Over that period, investors withdrew $3.25bn from the funds’ nearly $50bn assets, mostly held in ETFs.

“People had been expecting a quicker recovery in Europe and now are realising it’s not happening,” said Dan Morris, global investment strategist at New York-based TIAA-CREF Asset Management, which manages assets worth $613bn. “Then you add on top of that what’s going on in Russia and Ukraine and people are saying: ‘There have got to be better opportunities in other parts of the world’.”

As investors pulled out of European equities, the Lipper data showed US funds invested in emerging markets recorded inflows of $5.7bn over the same period, taking their total assets to $289bn.

Morris said he now prefers shares in emerging markets to European stocks in light of the eurozone’s enervated economy and valuations which no longer look appealing.

The Europe-focused funds had attracted inflows over a year when US investors were betting on economic revival in the eurozone, where stock valuations were cheaper and the market was underpinned by the ECB’s pledge to save the euro. Now the focus is shifting to high unemployment, sluggish reforms and tit-for-tat sanctions imposed by the West and Russia, the EU’s second-largest source of imports and fourth-largest export market.

“US bought Europe big last year because of ECB, reform and value,” said Michael Hartnett, chief investment strategist at Bank of America Merrill Lynch in New York. “All three are less compelling today.”

Germany, home to Russian-exposed companies ranging from Adidas, the world’s second-largest sportswear firm, to airport operator Fraport and defence firm Rheinmetall, was hit hardest by US investors.

The US-listed iShares MSCI Germany ETF, which tracks large- and mid-sized companies, saw outflows of $1.4bn in the first seven months of the year, equal to 30% of its current total assets.

The German fund’s return over the period is a negative 5.21%, under-performing 97% of all European-focused ETFs listed in US, according to Lipper data.

“Expectations were for a modest recovery but it has been particularly shallow and it has been compounded by not only a strong currency but also tensions between Russia and Ukraine, as well as, more recently, the sanctions,” said Charles Shriver, portfolio manager at Baltimore-based T Rowe Price, which manages assets worth $738bn.

Shriver has reduced his equity allocation to Europe in favour of emerging markets over the past six months. Relative valuations, a key factor in luring US buyers over the past year, have ceased to be attractive, too.

European shares trade at 13.8 times their expected earnings for the next 12 months, Datastream data showed.
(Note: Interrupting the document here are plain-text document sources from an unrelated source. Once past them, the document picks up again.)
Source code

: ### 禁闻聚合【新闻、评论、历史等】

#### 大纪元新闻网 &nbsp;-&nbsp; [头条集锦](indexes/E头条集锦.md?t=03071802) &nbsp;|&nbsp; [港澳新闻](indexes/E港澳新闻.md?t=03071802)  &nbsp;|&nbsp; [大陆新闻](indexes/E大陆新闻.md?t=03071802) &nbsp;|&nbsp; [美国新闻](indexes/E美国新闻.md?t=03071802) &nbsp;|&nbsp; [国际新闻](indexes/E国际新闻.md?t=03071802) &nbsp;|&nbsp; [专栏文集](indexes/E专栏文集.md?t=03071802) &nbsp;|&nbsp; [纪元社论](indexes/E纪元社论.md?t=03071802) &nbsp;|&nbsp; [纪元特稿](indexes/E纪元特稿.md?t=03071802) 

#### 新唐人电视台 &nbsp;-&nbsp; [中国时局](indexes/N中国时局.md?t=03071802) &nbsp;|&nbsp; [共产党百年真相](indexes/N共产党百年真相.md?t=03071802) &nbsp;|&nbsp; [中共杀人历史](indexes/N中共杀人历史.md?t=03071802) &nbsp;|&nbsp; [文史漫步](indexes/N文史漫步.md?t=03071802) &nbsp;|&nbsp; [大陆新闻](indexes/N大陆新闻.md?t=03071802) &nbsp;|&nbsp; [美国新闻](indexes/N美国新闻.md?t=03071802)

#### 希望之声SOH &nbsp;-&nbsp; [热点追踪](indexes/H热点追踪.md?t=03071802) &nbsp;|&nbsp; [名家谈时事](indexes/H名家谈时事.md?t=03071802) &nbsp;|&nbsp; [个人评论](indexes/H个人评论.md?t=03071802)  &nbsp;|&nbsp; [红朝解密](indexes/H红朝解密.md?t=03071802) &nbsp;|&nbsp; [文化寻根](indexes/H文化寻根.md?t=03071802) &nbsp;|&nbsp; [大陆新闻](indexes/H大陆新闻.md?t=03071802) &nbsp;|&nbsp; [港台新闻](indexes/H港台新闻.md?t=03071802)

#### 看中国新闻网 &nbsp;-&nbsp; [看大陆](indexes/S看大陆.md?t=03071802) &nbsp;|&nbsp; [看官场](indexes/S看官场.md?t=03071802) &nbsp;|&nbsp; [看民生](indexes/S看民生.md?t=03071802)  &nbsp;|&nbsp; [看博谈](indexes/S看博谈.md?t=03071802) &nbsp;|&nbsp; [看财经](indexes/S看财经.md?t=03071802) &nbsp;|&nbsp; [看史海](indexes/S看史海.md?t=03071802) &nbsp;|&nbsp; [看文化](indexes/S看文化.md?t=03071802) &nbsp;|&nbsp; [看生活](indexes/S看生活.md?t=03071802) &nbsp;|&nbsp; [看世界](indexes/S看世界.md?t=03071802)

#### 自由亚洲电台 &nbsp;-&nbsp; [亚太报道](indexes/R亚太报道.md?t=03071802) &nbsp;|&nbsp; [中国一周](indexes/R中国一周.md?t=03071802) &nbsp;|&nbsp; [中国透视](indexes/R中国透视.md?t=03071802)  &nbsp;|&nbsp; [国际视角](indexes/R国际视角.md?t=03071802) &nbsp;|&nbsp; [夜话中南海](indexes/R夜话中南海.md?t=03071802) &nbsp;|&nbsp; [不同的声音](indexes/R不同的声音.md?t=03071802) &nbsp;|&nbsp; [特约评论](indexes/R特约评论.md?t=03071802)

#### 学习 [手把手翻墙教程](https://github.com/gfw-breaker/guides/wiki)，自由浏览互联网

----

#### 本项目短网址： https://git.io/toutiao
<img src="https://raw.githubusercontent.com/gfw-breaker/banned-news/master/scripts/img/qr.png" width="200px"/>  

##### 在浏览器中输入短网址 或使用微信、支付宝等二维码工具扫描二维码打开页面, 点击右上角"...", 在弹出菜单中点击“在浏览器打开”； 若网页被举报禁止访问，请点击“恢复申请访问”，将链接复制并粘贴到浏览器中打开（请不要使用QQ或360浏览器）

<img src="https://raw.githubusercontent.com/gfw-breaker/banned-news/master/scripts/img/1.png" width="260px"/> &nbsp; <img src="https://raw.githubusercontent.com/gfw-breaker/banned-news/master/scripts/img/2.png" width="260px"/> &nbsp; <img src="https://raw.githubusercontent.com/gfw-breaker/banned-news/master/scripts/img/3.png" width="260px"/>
This is close to the lowest discount to their US counterparts in 10 years at 15.6 times, and the largest premium to emerging markets at 10.7 times.

The stimulus of US takeover bids for European companies, when US pharma group AbbVie snapped up British rival Shire and AstraZeneca turned down Pfizer, has also worn off, with suitors discouraged by valuations and doubts about tax breaks. “You want to see the European market down to around 12 or so on a forward-earnings basis,” said David L Donabedian, chief investment officer of private wealth management firm Atlantic Trust in Baltimore, which has assets of $25.4bn.

But without an obvious catalyst from the European Central Bank, whose mandate limits its scope for Federal Reserve-style quantitative easing, the outflows may continue.

“We’re not going to wait around for a continual decline in the economy,” said Jack Ablin, chief investment officer of BMO Private Bank in Chicago, which manages assets worth $66bn. “If there is a better opportunity somewhere else, we’re going to move that capital.”